Dataset records:
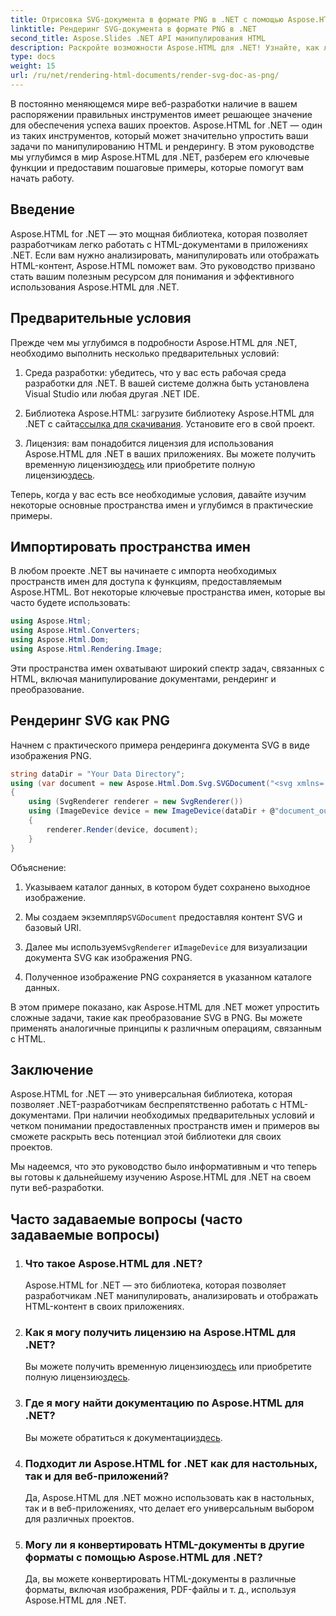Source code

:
 ```yaml
---
title: Отрисовка SVG-документа в формате PNG в .NET с помощью Aspose.HTML
linktitle: Рендеринг SVG-документа в формате PNG в .NET
second_title: Aspose.Slides .NET API манипулирования HTML
description: Раскройте возможности Aspose.HTML для .NET! Узнайте, как легко визуализировать документ SVG в формате PNG. Погрузитесь в пошаговые примеры и часто задаваемые вопросы. Начать сейчас!
type: docs
weight: 15
url: /ru/net/rendering-html-documents/render-svg-doc-as-png/
---
```


В постоянно меняющемся мире веб-разработки наличие в вашем распоряжении правильных инструментов имеет решающее значение для обеспечения успеха ваших проектов. Aspose.HTML for .NET — один из таких инструментов, который может значительно упростить ваши задачи по манипулированию HTML и рендерингу. В этом руководстве мы углубимся в мир Aspose.HTML для .NET, разберем его ключевые функции и предоставим пошаговые примеры, которые помогут вам начать работу.

## Введение

Aspose.HTML for .NET — это мощная библиотека, которая позволяет разработчикам легко работать с HTML-документами в приложениях .NET. Если вам нужно анализировать, манипулировать или отображать HTML-контент, Aspose.HTML поможет вам. Это руководство призвано стать вашим полезным ресурсом для понимания и эффективного использования Aspose.HTML для .NET.

## Предварительные условия

Прежде чем мы углубимся в подробности Aspose.HTML для .NET, необходимо выполнить несколько предварительных условий:

1. Среда разработки: убедитесь, что у вас есть рабочая среда разработки для .NET. В вашей системе должна быть установлена Visual Studio или любая другая .NET IDE.

2.  Библиотека Aspose.HTML: загрузите библиотеку Aspose.HTML для .NET с сайта[ссылка для скачивания](https://releases.aspose.com/html/net/). Установите его в свой проект.

3.  Лицензия: вам понадобится лицензия для использования Aspose.HTML для .NET в ваших приложениях. Вы можете получить временную лицензию[здесь](https://purchase.aspose.com/temporary-license/) или приобретите полную лицензию[здесь](https://purchase.aspose.com/buy).

Теперь, когда у вас есть все необходимые условия, давайте изучим некоторые основные пространства имен и углубимся в практические примеры.

## Импортировать пространства имен

В любом проекте .NET вы начинаете с импорта необходимых пространств имен для доступа к функциям, предоставляемым Aspose.HTML. Вот некоторые ключевые пространства имен, которые вы часто будете использовать:

```csharp
using Aspose.Html;
using Aspose.Html.Converters;
using Aspose.Html.Dom;
using Aspose.Html.Rendering.Image;
```

Эти пространства имен охватывают широкий спектр задач, связанных с HTML, включая манипулирование документами, рендеринг и преобразование.

## Рендеринг SVG как PNG

Начнем с практического примера рендеринга документа SVG в виде изображения PNG.

```csharp
string dataDir = "Your Data Directory";
using (var document = new Aspose.Html.Dom.Svg.SVGDocument("<svg xmlns='http://www.w3.org/2000/svg'><circle cx='50' cy='50' r='40'/></svg>", @"c:\work\"))
{
    using (SvgRenderer renderer = new SvgRenderer())
    using (ImageDevice device = new ImageDevice(dataDir + @"document_out.png"))
    {
        renderer.Render(device, document);
    }
}
```

Объяснение:

1. Указываем каталог данных, в котором будет сохранено выходное изображение.

2.  Мы создаем экземпляр`SVGDocument` предоставляя контент SVG и базовый URI.

3.  Далее мы используем`SvgRenderer` и`ImageDevice` для визуализации документа SVG как изображения PNG.

4. Полученное изображение PNG сохраняется в указанном каталоге данных.

В этом примере показано, как Aspose.HTML для .NET может упростить сложные задачи, такие как преобразование SVG в PNG. Вы можете применять аналогичные принципы к различным операциям, связанным с HTML.

## Заключение

Aspose.HTML for .NET — это универсальная библиотека, которая позволяет .NET-разработчикам беспрепятственно работать с HTML-документами. При наличии необходимых предварительных условий и четком понимании предоставленных пространств имен и примеров вы сможете раскрыть весь потенциал этой библиотеки для своих проектов.

Мы надеемся, что это руководство было информативным и что теперь вы готовы к дальнейшему изучению Aspose.HTML для .NET на своем пути веб-разработки.

## Часто задаваемые вопросы (часто задаваемые вопросы)

1. ### Что такое Aspose.HTML для .NET?
   Aspose.HTML for .NET — это библиотека, которая позволяет разработчикам .NET манипулировать, анализировать и отображать HTML-контент в своих приложениях.

2. ### Как я могу получить лицензию на Aspose.HTML для .NET?
    Вы можете получить временную лицензию[здесь](https://purchase.aspose.com/temporary-license/) или приобретите полную лицензию[здесь](https://purchase.aspose.com/buy).

3. ### Где я могу найти документацию по Aspose.HTML для .NET?
    Вы можете обратиться к документации[здесь](https://reference.aspose.com/html/net/).

4. ### Подходит ли Aspose.HTML for .NET как для настольных, так и для веб-приложений?
   Да, Aspose.HTML для .NET можно использовать как в настольных, так и в веб-приложениях, что делает его универсальным выбором для различных проектов.

5. ### Могу ли я конвертировать HTML-документы в другие форматы с помощью Aspose.HTML для .NET?
   Да, вы можете конвертировать HTML-документы в различные форматы, включая изображения, PDF-файлы и т. д., используя Aspose.HTML для .NET.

The task: Without the pictures, return the records above exactly as given.

Response area:
Source code

:
 ```yaml
---
title: Отрисовка SVG-документа в формате PNG в .NET с помощью Aspose.HTML
linktitle: Рендеринг SVG-документа в формате PNG в .NET
second_title: Aspose.Slides .NET API манипулирования HTML
description: Раскройте возможности Aspose.HTML для .NET! Узнайте, как легко визуализировать документ SVG в формате PNG. Погрузитесь в пошаговые примеры и часто задаваемые вопросы. Начать сейчас!
type: docs
weight: 15
url: /ru/net/rendering-html-documents/render-svg-doc-as-png/
---
```


В постоянно меняющемся мире веб-разработки наличие в вашем распоряжении правильных инструментов имеет решающее значение для обеспечения успеха ваших проектов. Aspose.HTML for .NET — один из таких инструментов, который может значительно упростить ваши задачи по манипулированию HTML и рендерингу. В этом руководстве мы углубимся в мир Aspose.HTML для .NET, разберем его ключевые функции и предоставим пошаговые примеры, которые помогут вам начать работу.

## Введение

Aspose.HTML for .NET — это мощная библиотека, которая позволяет разработчикам легко работать с HTML-документами в приложениях .NET. Если вам нужно анализировать, манипулировать или отображать HTML-контент, Aspose.HTML поможет вам. Это руководство призвано стать вашим полезным ресурсом для понимания и эффективного использования Aspose.HTML для .NET.

## Предварительные условия

Прежде чем мы углубимся в подробности Aspose.HTML для .NET, необходимо выполнить несколько предварительных условий:

1. Среда разработки: убедитесь, что у вас есть рабочая среда разработки для .NET. В вашей системе должна быть установлена Visual Studio или любая другая .NET IDE.

2.  Библиотека Aspose.HTML: загрузите библиотеку Aspose.HTML для .NET с сайта[ссылка для скачивания](https://releases.aspose.com/html/net/). Установите его в свой проект.

3.  Лицензия: вам понадобится лицензия для использования Aspose.HTML для .NET в ваших приложениях. Вы можете получить временную лицензию[здесь](https://purchase.aspose.com/temporary-license/) или приобретите полную лицензию[здесь](https://purchase.aspose.com/buy).

Теперь, когда у вас есть все необходимые условия, давайте изучим некоторые основные пространства имен и углубимся в практические примеры.

## Импортировать пространства имен

В любом проекте .NET вы начинаете с импорта необходимых пространств имен для доступа к функциям, предоставляемым Aspose.HTML. Вот некоторые ключевые пространства имен, которые вы часто будете использовать:

```csharp
using Aspose.Html;
using Aspose.Html.Converters;
using Aspose.Html.Dom;
using Aspose.Html.Rendering.Image;
```

Эти пространства имен охватывают широкий спектр задач, связанных с HTML, включая манипулирование документами, рендеринг и преобразование.

## Рендеринг SVG как PNG

Начнем с практического примера рендеринга документа SVG в виде изображения PNG.

```csharp
string dataDir = "Your Data Directory";
using (var document = new Aspose.Html.Dom.Svg.SVGDocument("<svg xmlns='http://www.w3.org/2000/svg'><circle cx='50' cy='50' r='40'/></svg>", @"c:\work\"))
{
    using (SvgRenderer renderer = new SvgRenderer())
    using (ImageDevice device = new ImageDevice(dataDir + @"document_out.png"))
    {
        renderer.Render(device, document);
    }
}
```

Объяснение:

1. Указываем каталог данных, в котором будет сохранено выходное изображение.

2.  Мы создаем экземпляр`SVGDocument` предоставляя контент SVG и базовый URI.

3.  Далее мы используем`SvgRenderer` и`ImageDevice` для визуализации документа SVG как изображения PNG.

4. Полученное изображение PNG сохраняется в указанном каталоге данных.

В этом примере показано, как Aspose.HTML для .NET может упростить сложные задачи, такие как преобразование SVG в PNG. Вы можете применять аналогичные принципы к различным операциям, связанным с HTML.

## Заключение

Aspose.HTML for .NET — это универсальная библиотека, которая позволяет .NET-разработчикам беспрепятственно работать с HTML-документами. При наличии необходимых предварительных условий и четком понимании предоставленных пространств имен и примеров вы сможете раскрыть весь потенциал этой библиотеки для своих проектов.

Мы надеемся, что это руководство было информативным и что теперь вы готовы к дальнейшему изучению Aspose.HTML для .NET на своем пути веб-разработки.

## Часто задаваемые вопросы (часто задаваемые вопросы)

1. ### Что такое Aspose.HTML для .NET?
   Aspose.HTML for .NET — это библиотека, которая позволяет разработчикам .NET манипулировать, анализировать и отображать HTML-контент в своих приложениях.

2. ### Как я могу получить лицензию на Aspose.HTML для .NET?
    Вы можете получить временную лицензию[здесь](https://purchase.aspose.com/temporary-license/) или приобретите полную лицензию[здесь](https://purchase.aspose.com/buy).

3. ### Где я могу найти документацию по Aspose.HTML для .NET?
    Вы можете обратиться к документации[здесь](https://reference.aspose.com/html/net/).

4. ### Подходит ли Aspose.HTML for .NET как для настольных, так и для веб-приложений?
   Да, Aspose.HTML для .NET можно использовать как в настольных, так и в веб-приложениях, что делает его универсальным выбором для различных проектов.

5. ### Могу ли я конвертировать HTML-документы в другие форматы с помощью Aspose.HTML для .NET?
   Да, вы можете конвертировать HTML-документы в различные форматы, включая изображения, PDF-файлы и т. д., используя Aspose.HTML для .NET.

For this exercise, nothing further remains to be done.